Mais pour la plupart des personnes, paroissiennes ou non, la visite est avant tout une occasion d’échanger. Il s’établit alors une forme de conversation confiante où les sujets ne concernent pas forcément la spiritualité et peuvent évoquer la famille, le monde, la santé.
Au-delà de la pudeur
Mais à travers chaque discussion, aussi anodine qu’elle paraisse, se dit une personnalité. La façon d’aborder une question, la récurrence des thèmes ou le ton employé sont des indicateurs-clés d’une vie spirituelle qui ne se dit pas, ou pas encore.

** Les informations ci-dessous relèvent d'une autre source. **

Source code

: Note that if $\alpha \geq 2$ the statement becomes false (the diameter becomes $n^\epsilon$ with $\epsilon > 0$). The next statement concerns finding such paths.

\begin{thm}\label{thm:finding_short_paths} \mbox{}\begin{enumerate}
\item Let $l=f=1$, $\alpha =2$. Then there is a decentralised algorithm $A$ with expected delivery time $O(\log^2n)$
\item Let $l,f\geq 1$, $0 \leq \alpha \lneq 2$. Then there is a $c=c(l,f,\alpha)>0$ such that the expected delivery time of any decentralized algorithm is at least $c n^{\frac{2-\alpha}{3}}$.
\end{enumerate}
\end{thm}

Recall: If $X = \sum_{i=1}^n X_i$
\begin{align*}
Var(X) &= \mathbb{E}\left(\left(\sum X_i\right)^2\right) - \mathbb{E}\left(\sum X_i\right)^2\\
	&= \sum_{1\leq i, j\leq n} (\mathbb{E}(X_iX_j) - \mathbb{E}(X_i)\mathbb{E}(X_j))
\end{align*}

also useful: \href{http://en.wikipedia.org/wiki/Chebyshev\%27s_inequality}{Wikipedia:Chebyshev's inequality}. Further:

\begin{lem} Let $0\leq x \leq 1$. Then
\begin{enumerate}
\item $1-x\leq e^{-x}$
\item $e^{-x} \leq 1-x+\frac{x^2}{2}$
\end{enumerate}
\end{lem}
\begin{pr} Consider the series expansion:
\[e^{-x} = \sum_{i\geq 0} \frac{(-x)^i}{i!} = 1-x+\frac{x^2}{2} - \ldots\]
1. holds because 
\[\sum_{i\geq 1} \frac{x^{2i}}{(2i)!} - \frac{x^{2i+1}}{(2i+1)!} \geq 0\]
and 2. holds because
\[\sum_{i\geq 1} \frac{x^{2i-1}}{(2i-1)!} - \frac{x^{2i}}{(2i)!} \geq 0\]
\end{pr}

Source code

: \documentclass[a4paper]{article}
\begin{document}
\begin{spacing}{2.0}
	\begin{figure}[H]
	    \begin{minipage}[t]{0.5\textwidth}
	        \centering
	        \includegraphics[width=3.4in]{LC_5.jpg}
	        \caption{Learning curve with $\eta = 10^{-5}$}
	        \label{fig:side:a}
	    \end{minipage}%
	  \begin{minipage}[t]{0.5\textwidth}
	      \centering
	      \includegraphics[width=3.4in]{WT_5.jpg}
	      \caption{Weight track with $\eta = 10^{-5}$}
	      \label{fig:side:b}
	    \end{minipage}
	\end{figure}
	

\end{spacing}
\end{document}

Confronté à une conversation de salon, le visiteur n’aura pas forcément l’occasion d’approfondir ou de laisser la personne exprimer des joies, des questions ou des frustrations. Ce type de conversation est même parfois une défense pour ne pas trop se livrer. Cela est spécialement marqué lorsqu’ayant annoncé son départ, le visiteur est retenu au seuil de la pièce par une phrase jaillie dans son dos, d’une profondeur et d’une intensité toutes différentes. S’ensuit une seconde partie de visite, le dos appuyé au chambranle de la porte, où se dit parfois l’essentiel d’une vie.
Une respiration silencieuse
Prier dans de telles conditions n’est pas forcément naturel ni facile. Si cela ne peut se faire par la parole directe, il est en revanche possible de prier intérieurement tout en étant en situation d’écoute. Car l’écoute n’est pas uniquement celle des mots jaillis d’une conversation. Les attitudes, les sous-entendus, les regards indiquent, bien au-delà des mots, ce qui touche à l’humanité et à la spiritualité d’une personne.
Une autre dimension est donc convoquée au cœur de la discussion. Elle ne consiste pas en une prise de distance avec ce qui est dit, mais en une respiration à double sens. Dans le mouvement d’inspiration il s’agit de redonner à Dieu ce qui est partagé, alors que dans le temps d’expiration peut être donné à la personne visitée le regard de la tendresse, de la confiance ou de la compassion suivant l’intuition qu’on en a. Car l’intuition, dans le cadre d’une rencontre, est un des acteurs de la spiritualité et peut donc être considérée par nombre de visiteurs comme un message de l’ordre du divin. Dans cette respiration peuvent se dire en même temps la prière et l’écoute.